| MATERIAL FOR THIS EXERCISE |
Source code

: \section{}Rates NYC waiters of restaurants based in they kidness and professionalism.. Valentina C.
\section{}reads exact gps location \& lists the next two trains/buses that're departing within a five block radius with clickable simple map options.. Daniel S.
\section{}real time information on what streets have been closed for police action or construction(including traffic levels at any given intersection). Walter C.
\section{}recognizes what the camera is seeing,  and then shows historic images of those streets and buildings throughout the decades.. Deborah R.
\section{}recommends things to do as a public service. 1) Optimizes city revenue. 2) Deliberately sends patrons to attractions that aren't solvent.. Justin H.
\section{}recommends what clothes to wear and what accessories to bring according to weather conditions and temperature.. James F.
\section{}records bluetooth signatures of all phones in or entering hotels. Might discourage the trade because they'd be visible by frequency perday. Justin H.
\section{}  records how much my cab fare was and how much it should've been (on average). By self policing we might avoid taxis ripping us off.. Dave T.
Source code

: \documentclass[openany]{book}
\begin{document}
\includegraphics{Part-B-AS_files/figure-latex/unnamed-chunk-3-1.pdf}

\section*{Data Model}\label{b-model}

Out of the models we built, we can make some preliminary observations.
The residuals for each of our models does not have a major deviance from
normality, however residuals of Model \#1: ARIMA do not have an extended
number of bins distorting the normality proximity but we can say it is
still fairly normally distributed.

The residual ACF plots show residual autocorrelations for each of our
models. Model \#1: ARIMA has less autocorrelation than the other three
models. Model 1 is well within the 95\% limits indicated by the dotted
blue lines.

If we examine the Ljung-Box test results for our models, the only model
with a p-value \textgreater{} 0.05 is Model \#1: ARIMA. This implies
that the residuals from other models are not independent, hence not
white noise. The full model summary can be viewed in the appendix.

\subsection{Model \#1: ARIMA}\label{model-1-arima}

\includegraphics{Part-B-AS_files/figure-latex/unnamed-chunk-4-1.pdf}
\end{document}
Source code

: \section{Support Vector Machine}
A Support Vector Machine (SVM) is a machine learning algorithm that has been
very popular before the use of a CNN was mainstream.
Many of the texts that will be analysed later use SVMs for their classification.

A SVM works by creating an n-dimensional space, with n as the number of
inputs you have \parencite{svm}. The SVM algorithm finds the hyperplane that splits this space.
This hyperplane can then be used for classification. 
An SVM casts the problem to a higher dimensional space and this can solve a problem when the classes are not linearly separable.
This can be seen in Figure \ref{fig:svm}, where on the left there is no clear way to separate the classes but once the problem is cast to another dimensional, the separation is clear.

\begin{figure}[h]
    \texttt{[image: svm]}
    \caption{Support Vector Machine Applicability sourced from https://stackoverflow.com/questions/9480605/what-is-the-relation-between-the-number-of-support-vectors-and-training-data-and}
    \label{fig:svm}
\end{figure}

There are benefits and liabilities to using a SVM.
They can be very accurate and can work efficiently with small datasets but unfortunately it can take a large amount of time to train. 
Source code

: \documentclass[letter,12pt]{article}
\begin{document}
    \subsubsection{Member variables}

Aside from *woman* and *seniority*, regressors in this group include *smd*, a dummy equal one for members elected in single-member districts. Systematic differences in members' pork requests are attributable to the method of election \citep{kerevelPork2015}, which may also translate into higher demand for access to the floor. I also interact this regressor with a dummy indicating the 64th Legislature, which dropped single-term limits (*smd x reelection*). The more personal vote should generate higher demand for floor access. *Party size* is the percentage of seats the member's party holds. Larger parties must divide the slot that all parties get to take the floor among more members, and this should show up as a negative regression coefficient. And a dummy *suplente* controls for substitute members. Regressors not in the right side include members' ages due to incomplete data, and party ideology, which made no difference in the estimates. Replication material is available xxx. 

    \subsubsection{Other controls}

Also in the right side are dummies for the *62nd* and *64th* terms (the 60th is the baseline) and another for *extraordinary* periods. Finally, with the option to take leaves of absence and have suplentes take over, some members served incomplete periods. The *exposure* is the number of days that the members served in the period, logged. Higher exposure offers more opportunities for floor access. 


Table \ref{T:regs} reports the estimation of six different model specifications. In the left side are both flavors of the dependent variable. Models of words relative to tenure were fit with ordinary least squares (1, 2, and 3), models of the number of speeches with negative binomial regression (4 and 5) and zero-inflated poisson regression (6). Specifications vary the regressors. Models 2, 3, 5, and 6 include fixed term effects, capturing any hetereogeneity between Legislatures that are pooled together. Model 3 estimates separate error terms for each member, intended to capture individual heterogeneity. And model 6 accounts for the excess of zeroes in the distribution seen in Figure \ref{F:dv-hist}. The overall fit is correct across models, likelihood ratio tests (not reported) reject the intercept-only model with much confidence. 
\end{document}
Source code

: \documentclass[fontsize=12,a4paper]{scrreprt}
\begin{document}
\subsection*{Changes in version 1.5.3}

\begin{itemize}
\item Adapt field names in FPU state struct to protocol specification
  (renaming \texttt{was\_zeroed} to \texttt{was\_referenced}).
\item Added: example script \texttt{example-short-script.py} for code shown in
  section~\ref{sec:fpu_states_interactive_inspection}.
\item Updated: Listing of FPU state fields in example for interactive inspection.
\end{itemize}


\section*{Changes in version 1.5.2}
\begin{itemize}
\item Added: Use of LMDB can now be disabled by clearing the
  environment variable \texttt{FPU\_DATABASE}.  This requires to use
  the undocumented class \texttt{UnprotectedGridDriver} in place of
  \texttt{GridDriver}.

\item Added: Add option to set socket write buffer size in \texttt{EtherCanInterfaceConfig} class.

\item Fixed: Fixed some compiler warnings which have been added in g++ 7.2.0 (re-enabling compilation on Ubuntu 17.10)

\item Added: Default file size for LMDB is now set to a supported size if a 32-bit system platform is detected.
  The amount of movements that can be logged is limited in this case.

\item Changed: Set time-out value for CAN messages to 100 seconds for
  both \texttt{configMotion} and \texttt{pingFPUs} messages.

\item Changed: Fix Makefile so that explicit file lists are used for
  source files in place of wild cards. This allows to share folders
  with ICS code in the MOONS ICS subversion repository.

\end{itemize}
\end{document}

| WHAT THE TASK ASKS |
Having read the records above, print them out again exactly.

| ANSWER AREA |
Source code

: \section{}Rates NYC waiters of restaurants based in they kidness and professionalism.. Valentina C.
\section{}reads exact gps location \& lists the next two trains/buses that're departing within a five block radius with clickable simple map options.. Daniel S.
\section{}real time information on what streets have been closed for police action or construction(including traffic levels at any given intersection). Walter C.
\section{}recognizes what the camera is seeing,  and then shows historic images of those streets and buildings throughout the decades.. Deborah R.
\section{}recommends things to do as a public service. 1) Optimizes city revenue. 2) Deliberately sends patrons to attractions that aren't solvent.. Justin H.
\section{}recommends what clothes to wear and what accessories to bring according to weather conditions and temperature.. James F.
\section{}records bluetooth signatures of all phones in or entering hotels. Might discourage the trade because they'd be visible by frequency perday. Justin H.
\section{}  records how much my cab fare was and how much it should've been (on average). By self policing we might avoid taxis ripping us off.. Dave T.
Source code

: \documentclass[openany]{book}
\begin{document}
\includegraphics{Part-B-AS_files/figure-latex/unnamed-chunk-3-1.pdf}

\section*{Data Model}\label{b-model}

Out of the models we built, we can make some preliminary observations.
The residuals for each of our models does not have a major deviance from
normality, however residuals of Model \#1: ARIMA do not have an extended
number of bins distorting the normality proximity but we can say it is
still fairly normally distributed.

The residual ACF plots show residual autocorrelations for each of our
models. Model \#1: ARIMA has less autocorrelation than the other three
models. Model 1 is well within the 95\% limits indicated by the dotted
blue lines.

If we examine the Ljung-Box test results for our models, the only model
with a p-value \textgreater{} 0.05 is Model \#1: ARIMA. This implies
that the residuals from other models are not independent, hence not
white noise. The full model summary can be viewed in the appendix.

\subsection{Model \#1: ARIMA}\label{model-1-arima}

\includegraphics{Part-B-AS_files/figure-latex/unnamed-chunk-4-1.pdf}
\end{document}
Source code

: \section{Support Vector Machine}
A Support Vector Machine (SVM) is a machine learning algorithm that has been
very popular before the use of a CNN was mainstream.
Many of the texts that will be analysed later use SVMs for their classification.

A SVM works by creating an n-dimensional space, with n as the number of
inputs you have \parencite{svm}. The SVM algorithm finds the hyperplane that splits this space.
This hyperplane can then be used for classification. 
An SVM casts the problem to a higher dimensional space and this can solve a problem when the classes are not linearly separable.
This can be seen in Figure \ref{fig:svm}, where on the left there is no clear way to separate the classes but once the problem is cast to another dimensional, the separation is clear.

\begin{figure}[h]
    \texttt{[image: svm]}
    \caption{Support Vector Machine Applicability sourced from https://stackoverflow.com/questions/9480605/what-is-the-relation-between-the-number-of-support-vectors-and-training-data-and}
    \label{fig:svm}
\end{figure}

There are benefits and liabilities to using a SVM.
They can be very accurate and can work efficiently with small datasets but unfortunately it can take a large amount of time to train. 
Source code

: \documentclass[letter,12pt]{article}
\begin{document}
    \subsubsection{Member variables}

Aside from *woman* and *seniority*, regressors in this group include *smd*, a dummy equal one for members elected in single-member districts. Systematic differences in members' pork requests are attributable to the method of election \citep{kerevelPork2015}, which may also translate into higher demand for access to the floor. I also interact this regressor with a dummy indicating the 64th Legislature, which dropped single-term limits (*smd x reelection*). The more personal vote should generate higher demand for floor access. *Party size* is the percentage of seats the member's party holds. Larger parties must divide the slot that all parties get to take the floor among more members, and this should show up as a negative regression coefficient. And a dummy *suplente* controls for substitute members. Regressors not in the right side include members' ages due to incomplete data, and party ideology, which made no difference in the estimates. Replication material is available xxx. 

    \subsubsection{Other controls}

Also in the right side are dummies for the *62nd* and *64th* terms (the 60th is the baseline) and another for *extraordinary* periods. Finally, with the option to take leaves of absence and have suplentes take over, some members served incomplete periods. The *exposure* is the number of days that the members served in the period, logged. Higher exposure offers more opportunities for floor access. 


Table \ref{T:regs} reports the estimation of six different model specifications. In the left side are both flavors of the dependent variable. Models of words relative to tenure were fit with ordinary least squares (1, 2, and 3), models of the number of speeches with negative binomial regression (4 and 5) and zero-inflated poisson regression (6). Specifications vary the regressors. Models 2, 3, 5, and 6 include fixed term effects, capturing any hetereogeneity between Legislatures that are pooled together. Model 3 estimates separate error terms for each member, intended to capture individual heterogeneity. And model 6 accounts for the excess of zeroes in the distribution seen in Figure \ref{F:dv-hist}. The overall fit is correct across models, likelihood ratio tests (not reported) reject the intercept-only model with much confidence. 
\end{document}
Source code

: \documentclass[fontsize=12,a4paper]{scrreprt}
\begin{document}
\subsection*{Changes in version 1.5.3}

\begin{itemize}
\item Adapt field names in FPU state struct to protocol specification
  (renaming \texttt{was\_zeroed} to \texttt{was\_referenced}).
\item Added: example script \texttt{example-short-script.py} for code shown in
  section~\ref{sec:fpu_states_interactive_inspection}.
\item Updated: Listing of FPU state fields in example for interactive inspection.
\end{itemize}


\section*{Changes in version 1.5.2}
\begin{itemize}
\item Added: Use of LMDB can now be disabled by clearing the
  environment variable \texttt{FPU\_DATABASE}.  This requires to use
  the undocumented class \texttt{UnprotectedGridDriver} in place of
  \texttt{GridDriver}.

\item Added: Add option to set socket write buffer size in \texttt{EtherCanInterfaceConfig} class.

\item Fixed: Fixed some compiler warnings which have been added in g++ 7.2.0 (re-enabling compilation on Ubuntu 17.10)

\item Added: Default file size for LMDB is now set to a supported size if a 32-bit system platform is detected.
  The amount of movements that can be logged is limited in this case.

\item Changed: Set time-out value for CAN messages to 100 seconds for
  both \texttt{configMotion} and \texttt{pingFPUs} messages.

\item Changed: Fix Makefile so that explicit file lists are used for
  source files in place of wild cards. This allows to share folders
  with ICS code in the MOONS ICS subversion repository.

\end{itemize}
\end{document}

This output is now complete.